YOUR TASK
The answer must be every line from the entries below that contains "IMenuItemProps".
** Opening RECORD EXCERPTS block **
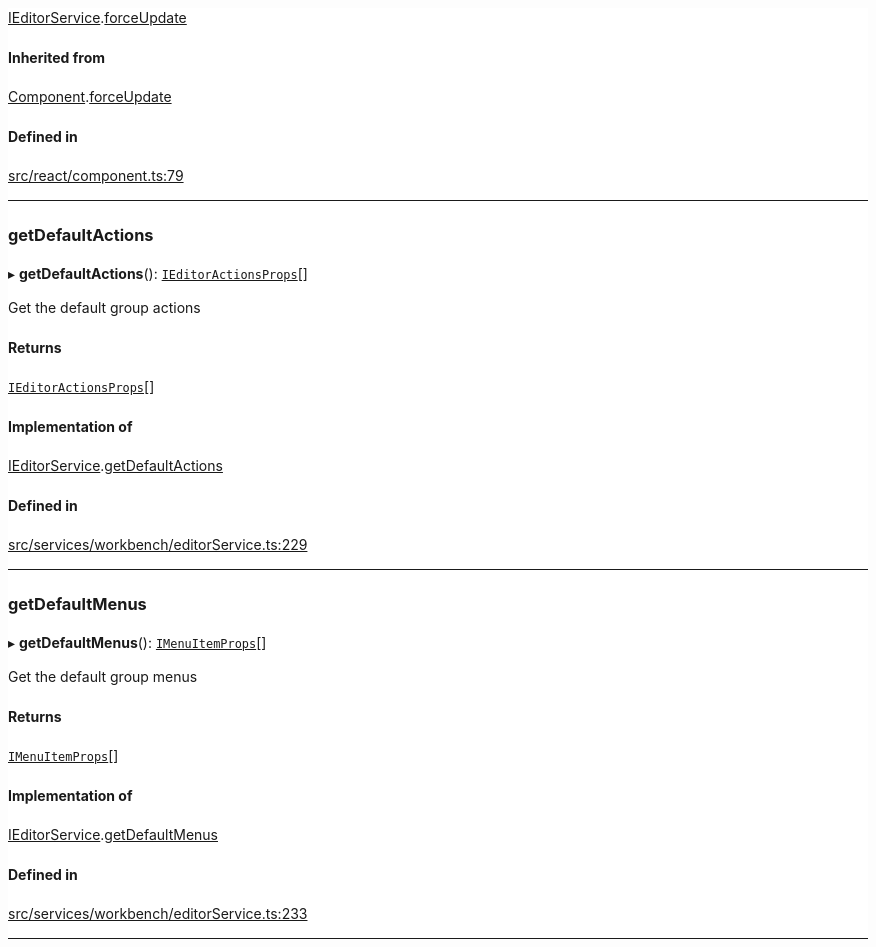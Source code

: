 [IEditorService](../interfaces/molecule.IEditorService).[forceUpdate](../interfaces/molecule.IEditorService#forceupdate)

#### Inherited from

[Component](molecule.react.Component).[forceUpdate](molecule.react.Component#forceupdate)

#### Defined in

[src/react/component.ts:79](https://github.com/DTStack/molecule/blob/b5324fcf/src/react/component.ts#L79)

---

### getDefaultActions

▸ **getDefaultActions**(): [`IEditorActionsProps`](../interfaces/molecule.model.IEditorActionsProps)[]

Get the default group actions

#### Returns

[`IEditorActionsProps`](../interfaces/molecule.model.IEditorActionsProps)[]

#### Implementation of

[IEditorService](../interfaces/molecule.IEditorService).[getDefaultActions](../interfaces/molecule.IEditorService#getdefaultactions)

#### Defined in

[src/services/workbench/editorService.ts:229](https://github.com/DTStack/molecule/blob/b5324fcf/src/services/workbench/editorService.ts#L229)

---

### getDefaultMenus

▸ **getDefaultMenus**(): [`IMenuItemProps`](../interfaces/molecule.component.IMenuItemProps)[]

Get the default group menus

#### Returns

[`IMenuItemProps`](../interfaces/molecule.component.IMenuItemProps)[]

#### Implementation of

[IEditorService](../interfaces/molecule.IEditorService).[getDefaultMenus](../interfaces/molecule.IEditorService#getdefaultmenus)

#### Defined in

[src/services/workbench/editorService.ts:233](https://github.com/DTStack/molecule/blob/b5324fcf/src/services/workbench/editorService.ts#L233)

---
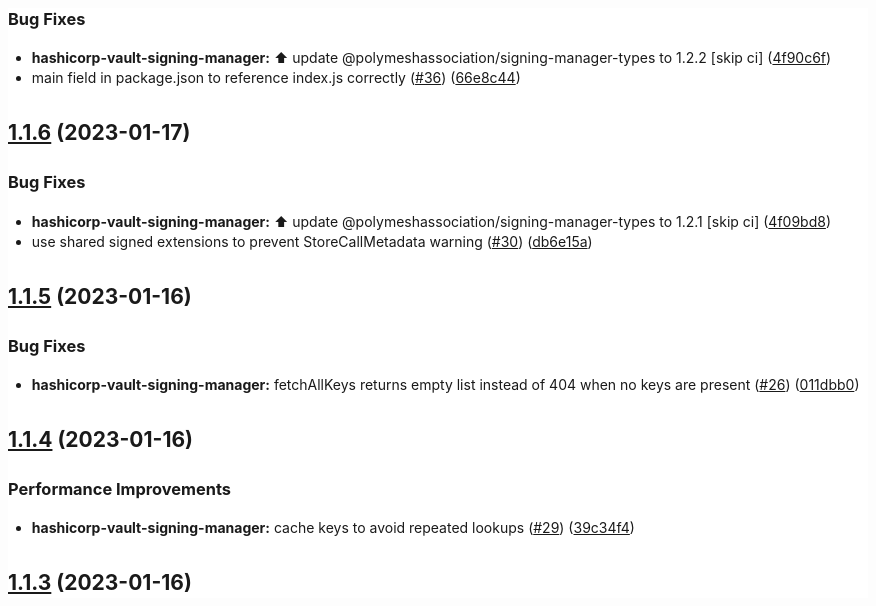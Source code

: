 
### Bug Fixes

* **hashicorp-vault-signing-manager:** :arrow_up: update @polymeshassociation/signing-manager-types to 1.2.2 [skip ci] ([4f90c6f](https://github.com/PolymeshAssociation/signing-managers/commit/4f90c6ffe8c25607f4f33b34e2cdd88e40767373))
* main field in package.json to reference index.js correctly ([#36](https://github.com/PolymeshAssociation/signing-managers/issues/36)) ([66e8c44](https://github.com/PolymeshAssociation/signing-managers/commit/66e8c44ecc306b168a17e382b95996afa5853b8e))

## [1.1.6](https://github.com/PolymeshAssociation/signing-managers/compare/@polymeshassociation/hashicorp-vault-signing-manager@1.1.5...@polymeshassociation/hashicorp-vault-signing-manager@1.1.6) (2023-01-17)


### Bug Fixes

* **hashicorp-vault-signing-manager:** :arrow_up: update @polymeshassociation/signing-manager-types to 1.2.1 [skip ci] ([4f09bd8](https://github.com/PolymeshAssociation/signing-managers/commit/4f09bd8f47d0f5f74b1e1b07c669fb57cba23ba8))
* use shared signed extensions to prevent StoreCallMetadata warning ([#30](https://github.com/PolymeshAssociation/signing-managers/issues/30)) ([db6e15a](https://github.com/PolymeshAssociation/signing-managers/commit/db6e15a2ae25ff97b749a292940ba9f12a37acdb))

## [1.1.5](https://github.com/PolymeshAssociation/signing-managers/compare/@polymeshassociation/hashicorp-vault-signing-manager@1.1.4...@polymeshassociation/hashicorp-vault-signing-manager@1.1.5) (2023-01-16)


### Bug Fixes

* **hashicorp-vault-signing-manager:** fetchAllKeys returns empty list instead of 404 when no keys are present ([#26](https://github.com/PolymeshAssociation/signing-managers/issues/26)) ([011dbb0](https://github.com/PolymeshAssociation/signing-managers/commit/011dbb000178430df08eef2c4e2116b830db4838))

## [1.1.4](https://github.com/PolymeshAssociation/signing-managers/compare/@polymeshassociation/hashicorp-vault-signing-manager@1.1.3...@polymeshassociation/hashicorp-vault-signing-manager@1.1.4) (2023-01-16)


### Performance Improvements

* **hashicorp-vault-signing-manager:** cache keys to avoid repeated lookups ([#29](https://github.com/PolymeshAssociation/signing-managers/issues/29)) ([39c34f4](https://github.com/PolymeshAssociation/signing-managers/commit/39c34f43ffdb979b985c551939a49fc60ed5d08d))

## [1.1.3](https://github.com/PolymeshAssociation/signing-managers/compare/@polymeshassociation/hashicorp-vault-signing-manager@1.1.2...@polymeshassociation/hashicorp-vault-signing-manager@1.1.3) (2023-01-16)
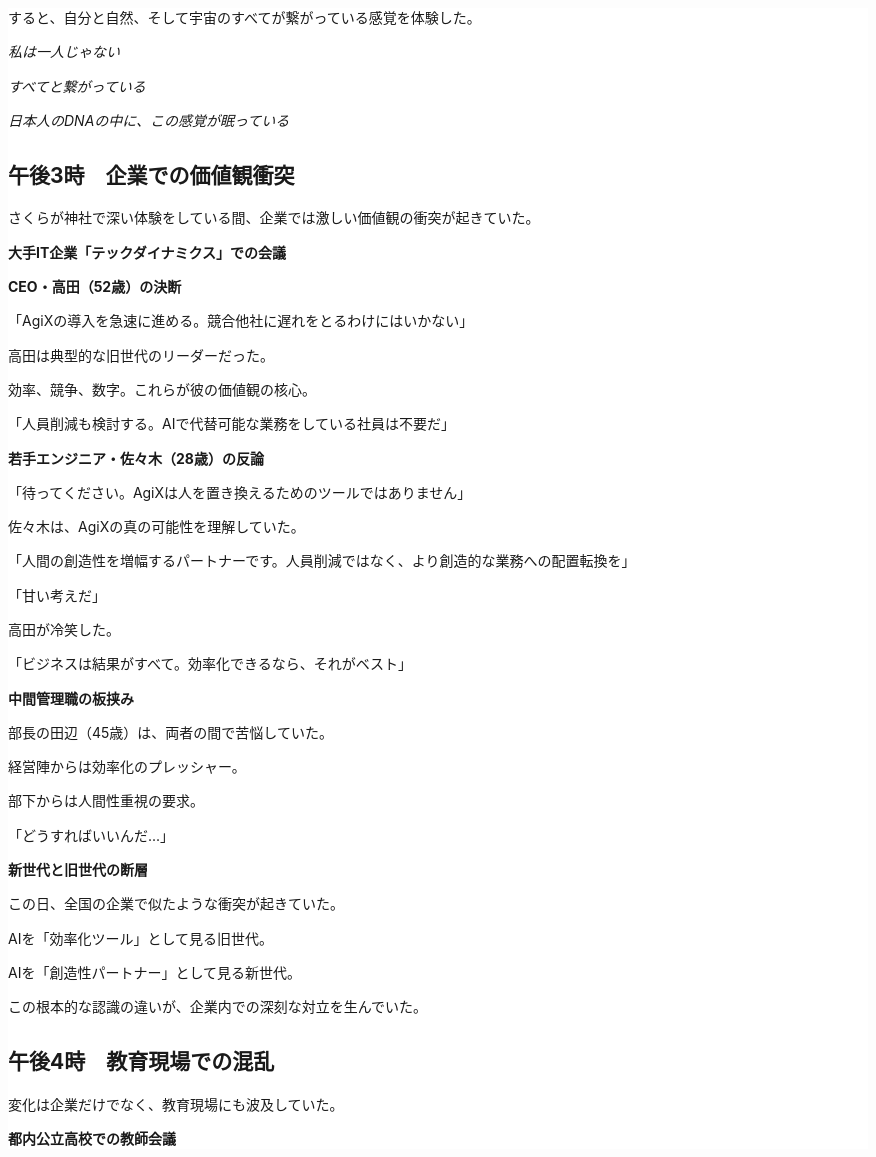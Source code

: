すると、自分と自然、そして宇宙のすべてが繋がっている感覚を体験した。

*私は一人じゃない*

*すべてと繋がっている*

*日本人のDNAの中に、この感覚が眠っている*

## 午後3時　企業での価値観衝突

さくらが神社で深い体験をしている間、企業では激しい価値観の衝突が起きていた。

**大手IT企業「テックダイナミクス」での会議**

**CEO・高田（52歳）の決断**

「AgiXの導入を急速に進める。競合他社に遅れをとるわけにはいかない」

高田は典型的な旧世代のリーダーだった。

効率、競争、数字。これらが彼の価値観の核心。

「人員削減も検討する。AIで代替可能な業務をしている社員は不要だ」

**若手エンジニア・佐々木（28歳）の反論**

「待ってください。AgiXは人を置き換えるためのツールではありません」

佐々木は、AgiXの真の可能性を理解していた。

「人間の創造性を増幅するパートナーです。人員削減ではなく、より創造的な業務への配置転換を」

「甘い考えだ」

高田が冷笑した。

「ビジネスは結果がすべて。効率化できるなら、それがベスト」

**中間管理職の板挟み**

部長の田辺（45歳）は、両者の間で苦悩していた。

経営陣からは効率化のプレッシャー。

部下からは人間性重視の要求。

「どうすればいいんだ...」

**新世代と旧世代の断層**

この日、全国の企業で似たような衝突が起きていた。

AIを「効率化ツール」として見る旧世代。

AIを「創造性パートナー」として見る新世代。

この根本的な認識の違いが、企業内での深刻な対立を生んでいた。

## 午後4時　教育現場での混乱

変化は企業だけでなく、教育現場にも波及していた。

**都内公立高校での教師会議**
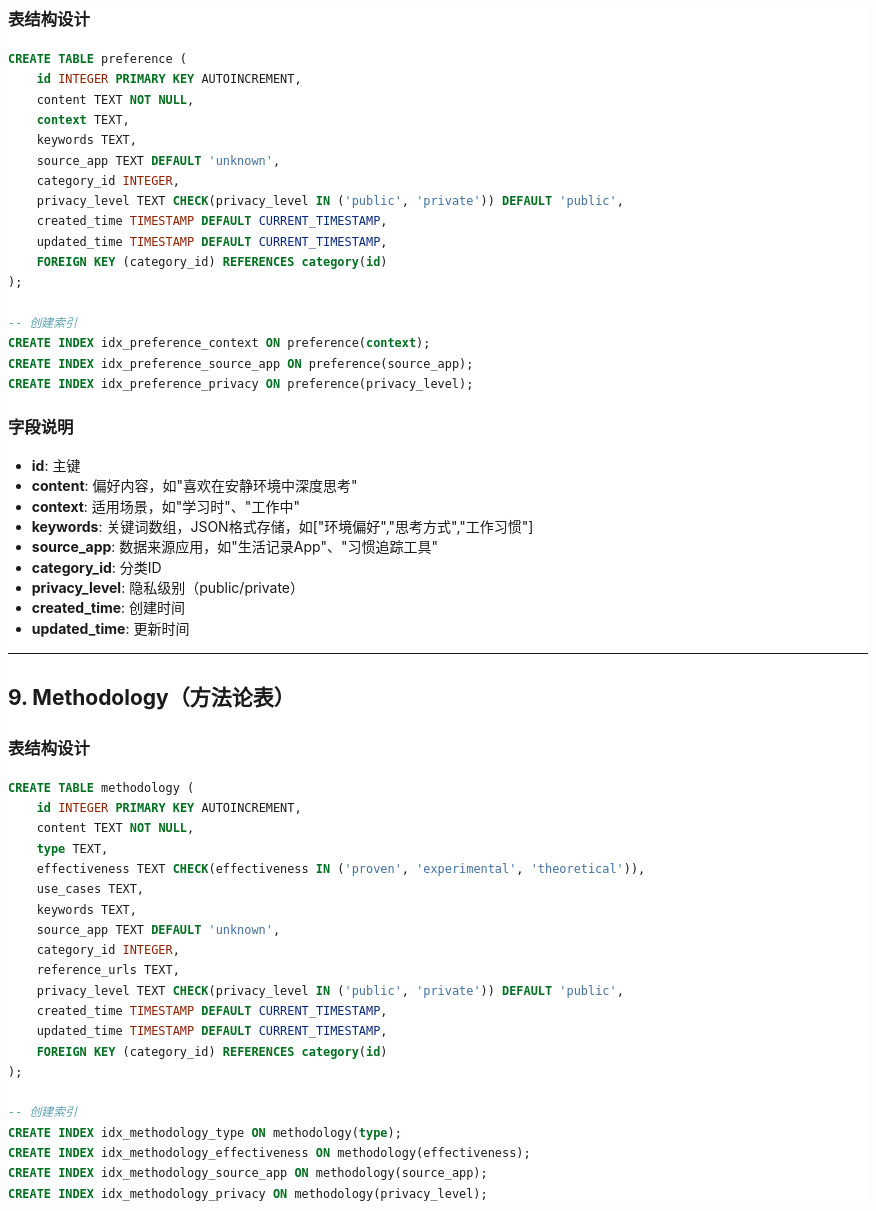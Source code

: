 ### 表结构设计
```sql
CREATE TABLE preference (
    id INTEGER PRIMARY KEY AUTOINCREMENT,
    content TEXT NOT NULL,
    context TEXT,
    keywords TEXT,
    source_app TEXT DEFAULT 'unknown',
    category_id INTEGER,
    privacy_level TEXT CHECK(privacy_level IN ('public', 'private')) DEFAULT 'public',
    created_time TIMESTAMP DEFAULT CURRENT_TIMESTAMP,
    updated_time TIMESTAMP DEFAULT CURRENT_TIMESTAMP,
    FOREIGN KEY (category_id) REFERENCES category(id)
);

-- 创建索引
CREATE INDEX idx_preference_context ON preference(context);
CREATE INDEX idx_preference_source_app ON preference(source_app);
CREATE INDEX idx_preference_privacy ON preference(privacy_level);
```

### 字段说明
- **id**: 主键
- **content**: 偏好内容，如"喜欢在安静环境中深度思考"
- **context**: 适用场景，如"学习时"、"工作中"
- **keywords**: 关键词数组，JSON格式存储，如["环境偏好","思考方式","工作习惯"]
- **source_app**: 数据来源应用，如"生活记录App"、"习惯追踪工具"
- **category_id**: 分类ID
- **privacy_level**: 隐私级别（public/private）
- **created_time**: 创建时间
- **updated_time**: 更新时间

---

## 9. Methodology（方法论表）

### 表结构设计
```sql
CREATE TABLE methodology (
    id INTEGER PRIMARY KEY AUTOINCREMENT,
    content TEXT NOT NULL,
    type TEXT,
    effectiveness TEXT CHECK(effectiveness IN ('proven', 'experimental', 'theoretical')),
    use_cases TEXT,
    keywords TEXT,
    source_app TEXT DEFAULT 'unknown',
    category_id INTEGER,
    reference_urls TEXT,
    privacy_level TEXT CHECK(privacy_level IN ('public', 'private')) DEFAULT 'public',
    created_time TIMESTAMP DEFAULT CURRENT_TIMESTAMP,
    updated_time TIMESTAMP DEFAULT CURRENT_TIMESTAMP,
    FOREIGN KEY (category_id) REFERENCES category(id)
);

-- 创建索引
CREATE INDEX idx_methodology_type ON methodology(type);
CREATE INDEX idx_methodology_effectiveness ON methodology(effectiveness);
CREATE INDEX idx_methodology_source_app ON methodology(source_app);
CREATE INDEX idx_methodology_privacy ON methodology(privacy_level);
```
** Closing RECORD EXCERPTS block **
YOUR SOLUTION
▸ **getDefaultMenus**(): [`IMenuItemProps`](../interfaces/molecule.component.IMenuItemProps)[]
[`IMenuItemProps`](../interfaces/molecule.component.IMenuItemProps)[]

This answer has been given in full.